Background: Cholesterol granuloma (CG) is a benign entity characterized by the presence of cholesterol crystals and foreign body giant cells. This condition can be attributed to cholesterol crystals that are deposited in the tissues and react with foreign body giant cells, resulting in granuloma formation. Lesions commonly develop in the otolaryngeal region, such as the middle ear. However, crystals rarely form in the thymus, accounting for 1% of all mediastinal tumors. Herein, we present five cases of mediastinal CG.
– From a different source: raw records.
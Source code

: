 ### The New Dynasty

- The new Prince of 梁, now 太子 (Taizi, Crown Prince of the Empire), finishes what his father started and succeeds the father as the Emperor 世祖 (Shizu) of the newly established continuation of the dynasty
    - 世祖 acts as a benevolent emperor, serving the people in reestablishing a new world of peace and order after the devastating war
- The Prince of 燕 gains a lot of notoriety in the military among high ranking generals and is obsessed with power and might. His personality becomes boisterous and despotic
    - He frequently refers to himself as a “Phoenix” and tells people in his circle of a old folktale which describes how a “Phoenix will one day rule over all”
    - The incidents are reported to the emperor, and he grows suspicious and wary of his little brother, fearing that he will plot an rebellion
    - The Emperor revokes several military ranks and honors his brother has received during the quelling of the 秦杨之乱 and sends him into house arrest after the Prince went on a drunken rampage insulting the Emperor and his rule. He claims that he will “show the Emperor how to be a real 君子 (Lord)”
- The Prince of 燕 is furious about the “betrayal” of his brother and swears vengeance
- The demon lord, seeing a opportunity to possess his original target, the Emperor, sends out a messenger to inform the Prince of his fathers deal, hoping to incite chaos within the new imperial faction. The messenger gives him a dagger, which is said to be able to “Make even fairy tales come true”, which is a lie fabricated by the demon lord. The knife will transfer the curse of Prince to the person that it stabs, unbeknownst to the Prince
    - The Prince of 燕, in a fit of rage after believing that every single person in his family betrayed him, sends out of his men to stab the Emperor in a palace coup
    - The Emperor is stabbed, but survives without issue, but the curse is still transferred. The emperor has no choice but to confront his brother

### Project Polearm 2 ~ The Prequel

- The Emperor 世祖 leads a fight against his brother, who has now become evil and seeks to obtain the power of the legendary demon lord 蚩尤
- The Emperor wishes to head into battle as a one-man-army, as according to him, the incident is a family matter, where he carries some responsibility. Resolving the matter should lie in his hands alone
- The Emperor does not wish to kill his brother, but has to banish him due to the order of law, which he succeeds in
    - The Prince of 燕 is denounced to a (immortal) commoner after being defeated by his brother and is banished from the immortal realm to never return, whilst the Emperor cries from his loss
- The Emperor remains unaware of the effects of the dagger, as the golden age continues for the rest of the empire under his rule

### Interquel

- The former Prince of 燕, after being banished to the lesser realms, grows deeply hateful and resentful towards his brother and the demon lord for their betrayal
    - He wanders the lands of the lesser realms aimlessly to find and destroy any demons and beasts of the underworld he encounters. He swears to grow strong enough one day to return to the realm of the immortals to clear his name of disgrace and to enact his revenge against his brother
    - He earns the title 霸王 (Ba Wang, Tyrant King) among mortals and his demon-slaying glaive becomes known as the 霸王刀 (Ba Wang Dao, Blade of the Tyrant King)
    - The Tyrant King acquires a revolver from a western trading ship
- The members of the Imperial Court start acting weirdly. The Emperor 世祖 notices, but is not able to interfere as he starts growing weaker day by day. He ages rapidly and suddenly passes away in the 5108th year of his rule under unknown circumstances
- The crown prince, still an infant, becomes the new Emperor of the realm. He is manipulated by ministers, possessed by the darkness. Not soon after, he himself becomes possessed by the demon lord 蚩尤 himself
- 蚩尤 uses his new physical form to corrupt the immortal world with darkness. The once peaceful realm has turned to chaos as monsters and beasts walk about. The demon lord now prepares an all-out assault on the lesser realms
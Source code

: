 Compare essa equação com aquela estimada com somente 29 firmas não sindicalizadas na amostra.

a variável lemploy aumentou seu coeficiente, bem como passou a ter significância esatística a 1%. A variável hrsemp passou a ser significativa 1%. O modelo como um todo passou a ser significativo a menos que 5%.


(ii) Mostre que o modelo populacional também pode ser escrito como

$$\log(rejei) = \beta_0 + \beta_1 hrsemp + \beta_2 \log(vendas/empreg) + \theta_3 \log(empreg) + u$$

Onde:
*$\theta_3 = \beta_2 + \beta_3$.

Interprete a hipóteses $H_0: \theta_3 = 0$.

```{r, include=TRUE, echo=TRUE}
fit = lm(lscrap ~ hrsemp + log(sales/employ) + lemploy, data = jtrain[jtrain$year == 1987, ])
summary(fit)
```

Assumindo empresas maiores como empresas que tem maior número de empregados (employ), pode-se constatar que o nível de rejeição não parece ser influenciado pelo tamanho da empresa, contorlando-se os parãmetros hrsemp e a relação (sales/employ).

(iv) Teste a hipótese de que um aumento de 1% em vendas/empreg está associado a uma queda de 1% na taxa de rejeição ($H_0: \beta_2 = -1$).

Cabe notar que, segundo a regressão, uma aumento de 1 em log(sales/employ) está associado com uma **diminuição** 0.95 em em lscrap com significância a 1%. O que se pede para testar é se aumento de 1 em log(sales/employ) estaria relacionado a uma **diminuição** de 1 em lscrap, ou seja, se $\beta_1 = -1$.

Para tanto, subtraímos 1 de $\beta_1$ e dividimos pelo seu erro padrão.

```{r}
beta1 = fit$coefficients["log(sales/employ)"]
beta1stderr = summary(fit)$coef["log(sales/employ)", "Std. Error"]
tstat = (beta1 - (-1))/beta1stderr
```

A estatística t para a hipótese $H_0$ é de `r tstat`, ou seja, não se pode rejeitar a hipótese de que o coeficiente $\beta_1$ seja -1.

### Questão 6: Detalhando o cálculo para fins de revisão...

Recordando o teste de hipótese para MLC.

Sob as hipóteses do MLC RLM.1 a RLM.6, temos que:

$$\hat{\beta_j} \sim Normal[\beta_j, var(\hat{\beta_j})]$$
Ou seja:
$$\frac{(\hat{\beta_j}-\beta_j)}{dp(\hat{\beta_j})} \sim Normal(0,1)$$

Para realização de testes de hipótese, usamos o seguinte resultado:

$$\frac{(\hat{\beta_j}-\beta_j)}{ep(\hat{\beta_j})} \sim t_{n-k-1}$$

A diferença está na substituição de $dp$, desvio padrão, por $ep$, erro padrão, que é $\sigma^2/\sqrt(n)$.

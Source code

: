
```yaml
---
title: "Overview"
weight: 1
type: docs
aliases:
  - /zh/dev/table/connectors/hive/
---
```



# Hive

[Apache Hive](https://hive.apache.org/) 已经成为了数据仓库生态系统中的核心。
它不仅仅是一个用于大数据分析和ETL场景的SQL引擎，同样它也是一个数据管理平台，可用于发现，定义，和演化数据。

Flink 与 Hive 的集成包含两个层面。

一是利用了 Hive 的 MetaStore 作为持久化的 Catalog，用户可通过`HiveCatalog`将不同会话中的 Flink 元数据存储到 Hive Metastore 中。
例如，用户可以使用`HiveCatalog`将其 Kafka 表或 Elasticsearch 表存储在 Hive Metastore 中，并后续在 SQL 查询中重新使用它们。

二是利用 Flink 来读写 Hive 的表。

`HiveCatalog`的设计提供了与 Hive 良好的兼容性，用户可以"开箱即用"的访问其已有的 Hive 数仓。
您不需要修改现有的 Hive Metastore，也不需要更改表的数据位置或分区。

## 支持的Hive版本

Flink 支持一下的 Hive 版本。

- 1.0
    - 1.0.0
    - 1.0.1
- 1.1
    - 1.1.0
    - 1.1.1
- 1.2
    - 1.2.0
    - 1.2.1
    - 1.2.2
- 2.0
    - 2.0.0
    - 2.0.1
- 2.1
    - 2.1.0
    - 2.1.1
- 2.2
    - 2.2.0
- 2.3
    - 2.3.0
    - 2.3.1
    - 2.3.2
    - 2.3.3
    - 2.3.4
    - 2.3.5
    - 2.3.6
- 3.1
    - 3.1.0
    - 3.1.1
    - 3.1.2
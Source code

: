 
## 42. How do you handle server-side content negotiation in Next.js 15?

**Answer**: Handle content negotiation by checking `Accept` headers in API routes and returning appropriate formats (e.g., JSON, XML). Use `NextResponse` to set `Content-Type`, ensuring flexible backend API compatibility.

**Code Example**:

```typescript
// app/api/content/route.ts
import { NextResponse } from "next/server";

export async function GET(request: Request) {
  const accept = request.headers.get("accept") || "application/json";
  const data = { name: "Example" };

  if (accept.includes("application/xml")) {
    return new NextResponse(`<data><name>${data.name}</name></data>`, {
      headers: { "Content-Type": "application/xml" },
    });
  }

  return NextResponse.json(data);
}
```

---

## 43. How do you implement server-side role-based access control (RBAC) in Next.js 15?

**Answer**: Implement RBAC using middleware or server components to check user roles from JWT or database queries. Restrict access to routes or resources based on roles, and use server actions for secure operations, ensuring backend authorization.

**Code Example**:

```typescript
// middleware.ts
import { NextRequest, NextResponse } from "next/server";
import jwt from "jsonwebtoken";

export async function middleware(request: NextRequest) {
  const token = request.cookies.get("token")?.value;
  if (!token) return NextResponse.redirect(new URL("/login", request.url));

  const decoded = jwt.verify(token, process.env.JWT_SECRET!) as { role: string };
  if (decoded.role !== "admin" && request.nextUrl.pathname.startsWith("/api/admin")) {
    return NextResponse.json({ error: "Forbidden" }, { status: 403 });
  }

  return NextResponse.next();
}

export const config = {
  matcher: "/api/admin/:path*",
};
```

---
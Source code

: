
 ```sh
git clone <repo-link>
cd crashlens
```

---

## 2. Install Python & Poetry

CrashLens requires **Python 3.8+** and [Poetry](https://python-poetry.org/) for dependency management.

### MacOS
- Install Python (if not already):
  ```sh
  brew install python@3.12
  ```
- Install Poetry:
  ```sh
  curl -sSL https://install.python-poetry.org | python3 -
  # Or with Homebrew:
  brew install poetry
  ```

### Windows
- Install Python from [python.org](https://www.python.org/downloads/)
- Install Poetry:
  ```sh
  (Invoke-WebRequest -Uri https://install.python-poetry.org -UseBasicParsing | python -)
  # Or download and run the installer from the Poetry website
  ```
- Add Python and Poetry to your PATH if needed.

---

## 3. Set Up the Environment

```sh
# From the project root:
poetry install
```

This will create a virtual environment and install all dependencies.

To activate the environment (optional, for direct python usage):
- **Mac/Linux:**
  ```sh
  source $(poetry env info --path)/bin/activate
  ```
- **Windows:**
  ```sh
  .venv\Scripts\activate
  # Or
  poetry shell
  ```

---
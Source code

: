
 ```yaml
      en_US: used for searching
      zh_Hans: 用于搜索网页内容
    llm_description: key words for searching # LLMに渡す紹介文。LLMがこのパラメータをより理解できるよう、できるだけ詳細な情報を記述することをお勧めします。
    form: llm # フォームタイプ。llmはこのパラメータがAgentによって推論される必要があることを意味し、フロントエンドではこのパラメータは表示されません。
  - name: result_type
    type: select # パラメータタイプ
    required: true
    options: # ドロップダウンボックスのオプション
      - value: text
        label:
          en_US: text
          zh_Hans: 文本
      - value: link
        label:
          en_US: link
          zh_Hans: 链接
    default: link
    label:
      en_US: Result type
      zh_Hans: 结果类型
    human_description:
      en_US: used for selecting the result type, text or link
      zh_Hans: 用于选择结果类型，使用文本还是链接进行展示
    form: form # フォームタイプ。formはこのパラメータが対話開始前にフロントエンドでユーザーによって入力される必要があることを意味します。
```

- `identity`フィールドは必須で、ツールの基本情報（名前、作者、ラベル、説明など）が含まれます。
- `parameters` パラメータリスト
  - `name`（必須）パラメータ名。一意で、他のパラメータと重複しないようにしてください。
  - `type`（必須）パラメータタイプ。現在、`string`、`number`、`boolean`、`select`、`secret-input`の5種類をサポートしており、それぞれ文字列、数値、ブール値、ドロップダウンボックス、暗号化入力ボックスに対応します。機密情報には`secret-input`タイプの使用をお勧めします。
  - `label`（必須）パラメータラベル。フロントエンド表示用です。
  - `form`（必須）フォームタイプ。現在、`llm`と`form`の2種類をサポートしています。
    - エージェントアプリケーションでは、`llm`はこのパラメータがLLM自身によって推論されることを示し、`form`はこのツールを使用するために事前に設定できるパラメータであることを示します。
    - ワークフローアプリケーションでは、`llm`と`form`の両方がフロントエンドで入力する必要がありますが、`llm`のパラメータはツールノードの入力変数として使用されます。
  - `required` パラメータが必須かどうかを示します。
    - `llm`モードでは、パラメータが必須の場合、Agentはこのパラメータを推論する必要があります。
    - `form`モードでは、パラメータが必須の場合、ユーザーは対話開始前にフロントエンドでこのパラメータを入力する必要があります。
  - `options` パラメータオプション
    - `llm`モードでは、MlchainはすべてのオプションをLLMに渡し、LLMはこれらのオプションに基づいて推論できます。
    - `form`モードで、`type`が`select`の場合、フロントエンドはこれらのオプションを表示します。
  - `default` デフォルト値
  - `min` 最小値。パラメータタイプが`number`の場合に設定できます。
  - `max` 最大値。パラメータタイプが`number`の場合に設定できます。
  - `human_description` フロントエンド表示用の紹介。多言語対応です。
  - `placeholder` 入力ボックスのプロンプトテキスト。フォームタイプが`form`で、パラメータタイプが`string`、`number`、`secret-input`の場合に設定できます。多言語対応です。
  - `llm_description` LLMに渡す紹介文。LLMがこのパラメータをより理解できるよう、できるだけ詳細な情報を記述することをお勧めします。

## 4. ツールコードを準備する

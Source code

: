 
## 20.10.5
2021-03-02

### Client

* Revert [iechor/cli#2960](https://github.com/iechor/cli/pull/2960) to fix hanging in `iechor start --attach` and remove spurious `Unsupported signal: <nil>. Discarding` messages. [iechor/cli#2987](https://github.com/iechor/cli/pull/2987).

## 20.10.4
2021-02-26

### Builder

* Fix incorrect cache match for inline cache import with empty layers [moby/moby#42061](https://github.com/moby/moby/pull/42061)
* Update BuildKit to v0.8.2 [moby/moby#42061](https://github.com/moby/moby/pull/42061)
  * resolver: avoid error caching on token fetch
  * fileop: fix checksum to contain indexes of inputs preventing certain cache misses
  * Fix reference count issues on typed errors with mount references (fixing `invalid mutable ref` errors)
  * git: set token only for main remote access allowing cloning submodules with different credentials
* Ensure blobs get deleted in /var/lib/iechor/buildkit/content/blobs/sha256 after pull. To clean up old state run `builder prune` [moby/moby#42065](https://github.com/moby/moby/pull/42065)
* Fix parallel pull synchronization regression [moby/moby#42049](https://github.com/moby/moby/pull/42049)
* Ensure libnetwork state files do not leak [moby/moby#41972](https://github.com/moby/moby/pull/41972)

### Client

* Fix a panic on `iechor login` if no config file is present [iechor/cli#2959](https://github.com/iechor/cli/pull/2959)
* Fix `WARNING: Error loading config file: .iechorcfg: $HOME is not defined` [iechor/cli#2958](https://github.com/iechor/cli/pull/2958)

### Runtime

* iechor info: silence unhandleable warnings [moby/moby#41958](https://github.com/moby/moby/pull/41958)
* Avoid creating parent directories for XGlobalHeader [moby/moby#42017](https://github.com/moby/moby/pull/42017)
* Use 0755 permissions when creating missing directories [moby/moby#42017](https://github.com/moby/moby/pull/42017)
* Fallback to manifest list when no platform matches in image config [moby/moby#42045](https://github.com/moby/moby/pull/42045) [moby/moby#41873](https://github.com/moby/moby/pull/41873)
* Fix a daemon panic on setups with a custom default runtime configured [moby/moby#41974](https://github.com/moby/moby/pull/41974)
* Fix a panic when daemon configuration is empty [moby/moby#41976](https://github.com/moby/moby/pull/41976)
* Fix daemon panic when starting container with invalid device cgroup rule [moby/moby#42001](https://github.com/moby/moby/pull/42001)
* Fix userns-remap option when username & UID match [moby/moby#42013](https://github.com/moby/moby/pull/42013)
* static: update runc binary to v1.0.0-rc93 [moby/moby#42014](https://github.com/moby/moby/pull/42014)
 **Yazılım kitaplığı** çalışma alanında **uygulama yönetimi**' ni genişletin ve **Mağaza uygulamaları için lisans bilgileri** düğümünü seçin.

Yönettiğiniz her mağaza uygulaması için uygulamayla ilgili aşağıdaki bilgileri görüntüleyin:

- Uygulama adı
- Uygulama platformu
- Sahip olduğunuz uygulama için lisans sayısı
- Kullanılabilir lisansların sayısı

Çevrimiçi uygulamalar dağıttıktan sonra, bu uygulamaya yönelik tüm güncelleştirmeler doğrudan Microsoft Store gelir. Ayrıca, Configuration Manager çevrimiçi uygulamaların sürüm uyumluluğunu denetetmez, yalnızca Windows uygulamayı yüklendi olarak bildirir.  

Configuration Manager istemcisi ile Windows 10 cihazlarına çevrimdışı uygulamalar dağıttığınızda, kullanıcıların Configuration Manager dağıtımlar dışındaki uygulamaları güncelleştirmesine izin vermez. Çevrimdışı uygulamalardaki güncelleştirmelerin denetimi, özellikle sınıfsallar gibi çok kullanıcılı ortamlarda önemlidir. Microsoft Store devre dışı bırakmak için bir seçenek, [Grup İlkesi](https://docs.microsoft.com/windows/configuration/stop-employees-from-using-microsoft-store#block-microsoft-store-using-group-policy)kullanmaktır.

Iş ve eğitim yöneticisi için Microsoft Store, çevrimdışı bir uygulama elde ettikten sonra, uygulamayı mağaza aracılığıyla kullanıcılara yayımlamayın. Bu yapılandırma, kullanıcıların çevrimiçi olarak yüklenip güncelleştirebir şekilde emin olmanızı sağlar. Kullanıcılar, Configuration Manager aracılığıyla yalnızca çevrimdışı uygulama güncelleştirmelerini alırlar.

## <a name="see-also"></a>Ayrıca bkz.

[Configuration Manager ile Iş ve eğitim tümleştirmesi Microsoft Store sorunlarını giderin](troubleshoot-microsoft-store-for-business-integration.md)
Case presentation: The patients were aged 49-61 (mean, 55.4) years. Among them, three were men and two women. One patient had fever, and four patients were asymptomatic. The patients' lesions were detected during follow-up of other diseases or medical examinations showing the presence of abnormal chest shadows. The patients did not have a history of trauma or surgery. All lesions were located within the thymus gland. Three patients presented with multifocal lesions and two with a single lesion. Four patients had contrast effect on computed tomography scan. Four patients had abnormal fluorodeoxyglucose accumulation (mean maximum standardized uptake value, 4.67) on positron emission tomography-computed tomography. Four patients underwent complete surgical resection. The size of the resected lesions ranged from 1.8 to 5.1 (mean, 3.24) cm. Histologically, all patients presented with small nodules with cholesterol clefts and foreign body giant cells and histiocyte infiltration within the thymic tissue. The postoperative course was excellent. None of the patients who underwent complete resection presented with recurrence. Moreover, the patient who underwent partial resection did not have lesion enlargement.

Conclusions: CG in the thymus is clinically challenging to differentiate from malignant lesions, and histologic diagnosis via surgical resection is required.